The Social Democratic Collapse. I don’t claim to know how many elections have been held in Europe’s democratic nations since 1945, but I’m quite certain that Sunday’s European Parliament election featured the worst performance by socialist, social democratic, and labor parties since the end of World War II—and possibly since the end of World War I.
In the U.K., Labour ran third, getting a bare 14 percent of the vote, with anti-Brexit voters casting their ballots for the more unequivocally anti-Brexit Liberal Democrats (who came in second with 20 percent of the vote) and the Greens (who almost eclipsed Labour as well, winning 12 percent of the tally). Labour leader Jeremy Corbyn’s ambivalence about the EU is at one level understandable: While many of the Union’s work rules reflect the continent’s greater commitment to worker representation and benefits, the entire structure of the EU, and particularly its anti-Keynesian monetary union, imposes austerity on Europe and limits leftist experimentation. Nonetheless, Labour’s failure to wholeheartedly condemn Brexit as a bigoted, racist withdrawal from a more universal modernity cost it heavily among voters who might yet side with it in winner-take-all U.K. parliamentary elections.
The social democratic picture wasn’t any brighter elsewhere. In Germany, the Social Democrats—since 1945, the nation’s second- or first-largest vote-getter—ran third, pulling just 16 percent of the vote, and trailing not just the Christian Democrats but also the Greens, who pulled down 21 percent of the vote. The Left Party won just 6 percent of the vote. In a separate election on Saturday, the Social Democrats failed to come in first in the city-state of Bremen, where they had won every previous election since 1945. Clearly, the party’s decision to serve as the subordinate coalition partner with Angela Merkel’s Christian Democrats has blurred its ideological and political profile to the point of near invisibility. It is the SPD’s worst decision—both for itself and for the nation—since it voted to support Germany’s decision to go to war in 1914.
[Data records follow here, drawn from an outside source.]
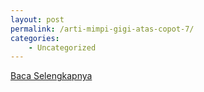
 ```yaml
---
layout: post
permalink: /arti-mimpi-gigi-atas-copot-7/
categories:
    - Uncategorized
---
```


[Baca Selengkapnya](/03) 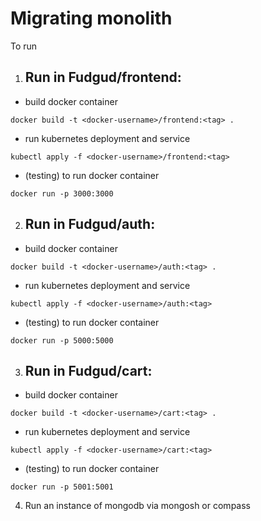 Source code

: # Migrating monolith

To run
1) ## Run in Fudgud/frontend:
  - build docker container
 ```
docker build -t <docker-username>/frontend:<tag> .
```
  - run kubernetes deployment and service
```
kubectl apply -f <docker-username>/frontend:<tag>
```
 - (testing) to run docker container
``` 
docker run -p 3000:3000
 ```
2) ## Run in Fudgud/auth:
  - build docker container
 ```
docker build -t <docker-username>/auth:<tag> .
```
  - run kubernetes deployment and service
```
kubectl apply -f <docker-username>/auth:<tag>
```
 - (testing) to run docker container
``` 
docker run -p 5000:5000
 ```
3) ## Run in Fudgud/cart:
  - build docker container
 ```
docker build -t <docker-username>/cart:<tag> .
```
  - run kubernetes deployment and service
```
kubectl apply -f <docker-username>/cart:<tag>
```
 - (testing) to run docker container
``` 
docker run -p 5001:5001
 ```
4) Run an instance of mongodb via mongosh or compass
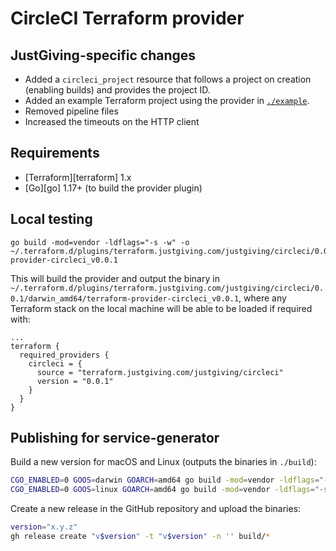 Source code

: # CircleCI Terraform provider

## JustGiving-specific changes

 - Added a `circleci_project` resource that follows a project on creation (enabling builds) and provides the project ID.
 - Added an example Terraform project using the provider in [`./example`](./example/).
 - Removed pipeline files
 - Increased the timeouts on the HTTP client

## Requirements

- [Terraform][terraform] 1.x
- [Go][go] 1.17+ (to build the provider plugin)

## Local testing

```
go build -mod=vendor -ldflags="-s -w" -o ~/.terraform.d/plugins/terraform.justgiving.com/justgiving/circleci/0.0.1/darwin_amd64/terraform-provider-circleci_v0.0.1
```

This will build the provider and output the binary in `~/.terraform.d/plugins/terraform.justgiving.com/justgiving/circleci/0.0.1/darwin_amd64/terraform-provider-circleci_v0.0.1`, where any Terraform stack on the local machine will be able to be loaded if required with:

```hcl
...
terraform {
  required_providers {
    circleci = {
      source = "terraform.justgiving.com/justgiving/circleci"
      version = "0.0.1"
    }
  }
}
```

## Publishing for service-generator

Build a new version for macOS and Linux (outputs the binaries in `./build`):

```bash
CGO_ENABLED=0 GOOS=darwin GOARCH=amd64 go build -mod=vendor -ldflags="-s -w" -a -o build/terraform-provider-circleci-darwin-amd64
CGO_ENABLED=0 GOOS=linux GOARCH=amd64 go build -mod=vendor -ldflags="-s -w" -a -o build/terraform-provider-circleci-linux-amd64
```

Create a new release in the GitHub repository and upload the binaries:

```bash
version="x.y.z"
gh release create "v$version" -t "v$version" -n '' build/*
```
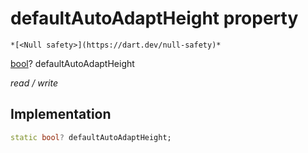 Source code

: 


# defaultAutoAdaptHeight property




    *[<Null safety>](https://dart.dev/null-safety)*


[bool](https://api.flutter.dev/flutter/dart-core/bool-class.html)? defaultAutoAdaptHeight
  
_read / write_






## Implementation

```dart
static bool? defaultAutoAdaptHeight;


```







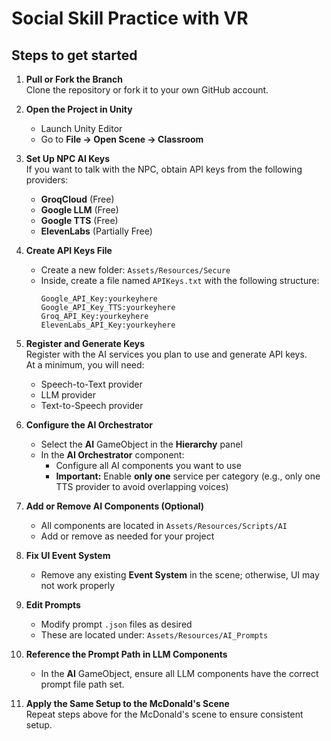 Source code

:# Social Skill Practice with VR

## Steps to get started
1. **Pull or Fork the Branch**  
   Clone the repository or fork it to your own GitHub account.

2. **Open the Project in Unity**  
   - Launch Unity Editor  
   - Go to **File → Open Scene → Classroom**

3. **Set Up NPC AI Keys**  
   If you want to talk with the NPC, obtain API keys from the following providers:  
   - **GroqCloud** (Free)  
   - **Google LLM** (Free)  
   - **Google TTS** (Free)  
   - **ElevenLabs** (Partially Free)

4. **Create API Keys File**  
   - Create a new folder: `Assets/Resources/Secure`  
   - Inside, create a file named `APIKeys.txt` with the following structure:  
     ```
     Google_API_Key:yourkeyhere
     Google_API_Key_TTS:yourkeyhere
     Groq_API_Key:yourkeyhere
     ElevenLabs_API_Key:yourkeyhere
     ```

5. **Register and Generate Keys**  
   Register with the AI services you plan to use and generate API keys.  
   At a minimum, you will need:  
   - Speech-to-Text provider  
   - LLM provider  
   - Text-to-Speech provider  

6. **Configure the AI Orchestrator**  
   - Select the **AI** GameObject in the **Hierarchy** panel  
   - In the **AI Orchestrator** component:  
     - Configure all AI components you want to use  
     - **Important:** Enable **only one** service per category (e.g., only one TTS provider to avoid overlapping voices)  

7. **Add or Remove AI Components (Optional)**  
   - All components are located in `Assets/Resources/Scripts/AI`  
   - Add or remove as needed for your project  

8. **Fix UI Event System**  
   - Remove any existing **Event System** in the scene; otherwise, UI may not work properly

9. **Edit Prompts**  
    - Modify prompt `.json` files as desired  
    - These are located under: `Assets/Resources/AI_Prompts`

10. **Reference the Prompt Path in LLM Components**  
    - In the **AI** GameObject, ensure all LLM components have the correct prompt file path set.

11. **Apply the Same Setup to the McDonald's Scene**  
   Repeat steps above for the McDonald's scene to ensure consistent setup.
In France, the Socialists finished sixth, with 6 percent of the vote, while France’s semi-equivalent of Germany’s Left Party, La France Insoumise, also won a whopping 6 percent. France’s Green Party got more votes than both left parties combined, winning 13 percent. And so it went throughout most of Europe, the chief exception being Spain, where in the past few weeks, the Socialists have placed first in the local, national, and now continental elections. Socialism in one country, indeed.
To be sure, there were some extenuating circumstances for the socialist wipeout. Sunday’s was an election about openness and closed-ness; it pitted a kind of cosmopolitanism against a kind (bigoted) of nationalism. Many of the issues that predominate in national elections—most especially, national economic policy, which once was the calling card of social democratic parties—weren’t in play. But first, the rise of xenophobic nationalism in Europe has made combating that nationalism a primary, at times the primary, issue for progressives, and in many nations the greens have been more prominent in opposing it than the social democrats. Second, the decades-long shift in class composition in Western Europe has long since shrunk the old working-class base of the left parties, and the greens seem increasingly poised to pick up left-of-center white-collar voters. And third, as in the United States, it’s disproportionately and understandably the young who’ve taken up arms against the climate crisis, and who voted green in Sunday’s elections.
Here in the U.S., the Democratic Party is beginning to experience its own green-vs.-social democratic conflicts, which could devolve into a second coming of the young-left-vs.-old-labor strife that divided the party during the Vietnam War. Democrats may well find it easier to finesse the Medicare for All against Medicare for Some battle than to come up with a way to bridge the green-against-labor war that looms menacingly over the horizon.